Bellini e a menina
RUY CASTRO
Folha de São Paulo - 20/08/11
Em julho de 1958, uma menina de 10 anos, sofrendo de poliomielite desde bebê, fez sua primeira cirurgia na perna. Enquanto convalescia, montou um álbum de recortes sobre seu ídolo, o homem mais bonito do Brasil, o xodó de todas as mulheres, crianças e até avós: Bellini, zagueiro do Vasco e capitão da seleção brasileira recém-campeã do mundo na Suécia. Certo dia, a porta da casa onde ela morava com sua família no Leblon se abriu, e uma visita de surpresa disse: "Boa-noite". Era Bellini.
Como? Simples. Alguém que conhecia alguém que conhecia Bellini falou-lhe da menina. Bellini tinha 28 anos e não chegava para as encomendas. Quando não estava treinando ou jogando pelo Vasco, tinha de viajar com a Copa do Mundo pelo país e levantar o caneco em festas e banquetes. Mas ele achou tempo para ver a garota, que ficou muda de emoção enquanto ele lhe contava histórias da Suécia.
Dois anos depois, em 1960, a menina encontrou Bellini na rua, em Copacabana. Ele a reconheceu e ela lhe disse que, no dia seguinte, iria fazer sua segunda (e última) cirurgia.

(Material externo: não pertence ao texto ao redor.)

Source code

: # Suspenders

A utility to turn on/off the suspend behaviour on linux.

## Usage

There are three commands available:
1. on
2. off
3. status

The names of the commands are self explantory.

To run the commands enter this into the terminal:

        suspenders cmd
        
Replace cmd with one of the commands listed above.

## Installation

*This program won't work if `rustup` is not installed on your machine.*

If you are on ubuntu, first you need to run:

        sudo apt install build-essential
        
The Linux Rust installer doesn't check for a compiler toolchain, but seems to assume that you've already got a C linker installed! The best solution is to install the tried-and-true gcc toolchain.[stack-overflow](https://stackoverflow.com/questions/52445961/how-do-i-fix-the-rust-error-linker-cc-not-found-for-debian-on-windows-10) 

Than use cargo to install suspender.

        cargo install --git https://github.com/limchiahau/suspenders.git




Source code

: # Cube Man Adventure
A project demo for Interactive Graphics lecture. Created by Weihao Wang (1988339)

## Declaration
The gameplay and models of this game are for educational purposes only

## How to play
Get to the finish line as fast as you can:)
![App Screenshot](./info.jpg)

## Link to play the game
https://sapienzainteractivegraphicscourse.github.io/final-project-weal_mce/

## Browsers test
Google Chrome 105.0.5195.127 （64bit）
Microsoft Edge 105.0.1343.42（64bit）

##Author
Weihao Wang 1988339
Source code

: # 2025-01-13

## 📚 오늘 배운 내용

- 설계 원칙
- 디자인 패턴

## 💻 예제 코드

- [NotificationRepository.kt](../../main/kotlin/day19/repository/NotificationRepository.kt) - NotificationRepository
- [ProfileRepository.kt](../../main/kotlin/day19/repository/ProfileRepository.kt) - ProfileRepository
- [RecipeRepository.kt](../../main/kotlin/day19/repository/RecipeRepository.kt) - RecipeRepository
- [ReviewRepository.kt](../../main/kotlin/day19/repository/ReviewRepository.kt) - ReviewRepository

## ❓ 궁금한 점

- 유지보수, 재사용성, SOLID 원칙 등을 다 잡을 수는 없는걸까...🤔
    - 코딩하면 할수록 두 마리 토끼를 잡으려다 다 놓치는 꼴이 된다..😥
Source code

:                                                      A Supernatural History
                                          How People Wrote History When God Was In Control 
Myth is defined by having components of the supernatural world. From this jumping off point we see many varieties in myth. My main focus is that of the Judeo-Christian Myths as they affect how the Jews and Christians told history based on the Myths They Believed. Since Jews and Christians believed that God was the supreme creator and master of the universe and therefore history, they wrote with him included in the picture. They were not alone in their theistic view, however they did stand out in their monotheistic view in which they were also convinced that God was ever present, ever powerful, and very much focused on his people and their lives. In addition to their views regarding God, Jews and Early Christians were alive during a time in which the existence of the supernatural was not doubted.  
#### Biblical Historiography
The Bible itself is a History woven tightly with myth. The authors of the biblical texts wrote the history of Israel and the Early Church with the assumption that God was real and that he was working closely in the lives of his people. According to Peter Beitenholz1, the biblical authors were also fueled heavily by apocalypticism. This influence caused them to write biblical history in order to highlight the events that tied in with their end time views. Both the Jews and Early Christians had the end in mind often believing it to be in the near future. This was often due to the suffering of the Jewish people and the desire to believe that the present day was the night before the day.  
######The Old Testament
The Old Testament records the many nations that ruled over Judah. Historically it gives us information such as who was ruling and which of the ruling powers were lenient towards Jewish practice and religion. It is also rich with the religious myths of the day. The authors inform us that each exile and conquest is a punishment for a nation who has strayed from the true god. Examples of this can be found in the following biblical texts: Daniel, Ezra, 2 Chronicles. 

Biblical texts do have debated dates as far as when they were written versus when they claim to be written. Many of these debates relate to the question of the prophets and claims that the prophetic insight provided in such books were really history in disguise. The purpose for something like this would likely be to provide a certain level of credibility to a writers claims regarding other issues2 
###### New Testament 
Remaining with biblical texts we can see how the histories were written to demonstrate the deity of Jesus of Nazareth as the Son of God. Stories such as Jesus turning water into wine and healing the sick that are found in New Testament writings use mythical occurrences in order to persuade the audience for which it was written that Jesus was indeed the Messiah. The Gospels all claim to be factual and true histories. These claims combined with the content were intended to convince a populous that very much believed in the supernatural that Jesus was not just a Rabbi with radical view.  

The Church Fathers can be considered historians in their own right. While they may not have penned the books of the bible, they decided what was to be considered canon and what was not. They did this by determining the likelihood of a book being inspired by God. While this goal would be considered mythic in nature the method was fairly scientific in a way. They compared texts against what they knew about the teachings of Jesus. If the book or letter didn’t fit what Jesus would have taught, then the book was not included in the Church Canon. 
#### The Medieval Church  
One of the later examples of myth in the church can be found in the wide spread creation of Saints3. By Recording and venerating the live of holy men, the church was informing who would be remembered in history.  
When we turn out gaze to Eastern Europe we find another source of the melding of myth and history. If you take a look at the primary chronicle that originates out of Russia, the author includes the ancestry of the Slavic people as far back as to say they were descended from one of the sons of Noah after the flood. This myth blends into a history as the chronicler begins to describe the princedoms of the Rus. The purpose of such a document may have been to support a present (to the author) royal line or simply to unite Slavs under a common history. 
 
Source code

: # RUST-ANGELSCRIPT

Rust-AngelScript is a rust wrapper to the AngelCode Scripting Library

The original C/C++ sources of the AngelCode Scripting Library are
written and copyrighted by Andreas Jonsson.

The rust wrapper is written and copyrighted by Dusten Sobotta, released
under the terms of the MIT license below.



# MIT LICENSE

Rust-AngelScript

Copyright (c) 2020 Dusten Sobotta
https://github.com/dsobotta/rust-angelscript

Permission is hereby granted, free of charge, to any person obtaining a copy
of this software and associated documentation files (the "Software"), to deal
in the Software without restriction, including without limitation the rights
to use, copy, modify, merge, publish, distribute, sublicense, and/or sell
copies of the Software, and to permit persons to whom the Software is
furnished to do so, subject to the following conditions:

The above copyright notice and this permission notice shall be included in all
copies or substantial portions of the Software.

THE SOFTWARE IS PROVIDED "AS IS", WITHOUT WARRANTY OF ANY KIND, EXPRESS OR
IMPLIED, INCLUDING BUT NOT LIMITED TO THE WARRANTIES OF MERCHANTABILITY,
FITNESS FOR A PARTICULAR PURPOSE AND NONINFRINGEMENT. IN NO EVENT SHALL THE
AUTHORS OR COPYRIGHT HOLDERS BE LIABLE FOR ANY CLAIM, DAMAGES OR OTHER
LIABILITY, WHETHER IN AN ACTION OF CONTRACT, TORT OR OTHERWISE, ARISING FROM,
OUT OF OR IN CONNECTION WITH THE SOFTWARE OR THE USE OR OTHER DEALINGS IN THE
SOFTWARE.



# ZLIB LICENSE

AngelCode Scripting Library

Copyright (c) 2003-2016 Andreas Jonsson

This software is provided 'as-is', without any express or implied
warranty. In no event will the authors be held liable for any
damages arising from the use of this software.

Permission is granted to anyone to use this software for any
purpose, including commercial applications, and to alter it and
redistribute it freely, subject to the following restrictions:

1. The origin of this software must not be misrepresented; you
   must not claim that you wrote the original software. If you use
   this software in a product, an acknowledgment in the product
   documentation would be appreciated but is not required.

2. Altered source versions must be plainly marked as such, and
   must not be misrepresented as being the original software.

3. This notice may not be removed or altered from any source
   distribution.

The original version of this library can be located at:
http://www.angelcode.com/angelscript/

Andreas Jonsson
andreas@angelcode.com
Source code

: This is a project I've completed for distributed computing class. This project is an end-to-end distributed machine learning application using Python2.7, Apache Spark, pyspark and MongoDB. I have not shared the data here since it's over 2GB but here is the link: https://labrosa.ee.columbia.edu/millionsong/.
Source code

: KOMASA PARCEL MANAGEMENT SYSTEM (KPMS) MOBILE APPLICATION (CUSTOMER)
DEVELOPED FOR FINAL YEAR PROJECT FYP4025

Bellini se interessou. Dali a dias, ligou para o hospital para perguntar como estava. Ao saber que brevemente ela iria para casa, deu um tempinho e foi visitá-la de novo, desta vez levando bombons. Era assim que ele era.
Passaram-se anos. Celia se tornou a violonista, arranjadora e maestrina Celia Vaz, uma das musicistas mais completas do Brasil e com sólida reputação no Japão, na Europa e nos EUA, muito maior do que em seu país.
Sábado último, após intermediação de amigos, Celia foi a São Paulo para encontrar Bellini e sua esposa Giselda, dar-lhe um beijo e retribuir os bombons. O intervalo de mais de 50 anos -o próprio Bellini tem hoje 81- não impediu que a emoção desandasse e as lágrimas de todos descessem pelos rostos e sobre o estojo da Kopenhagen.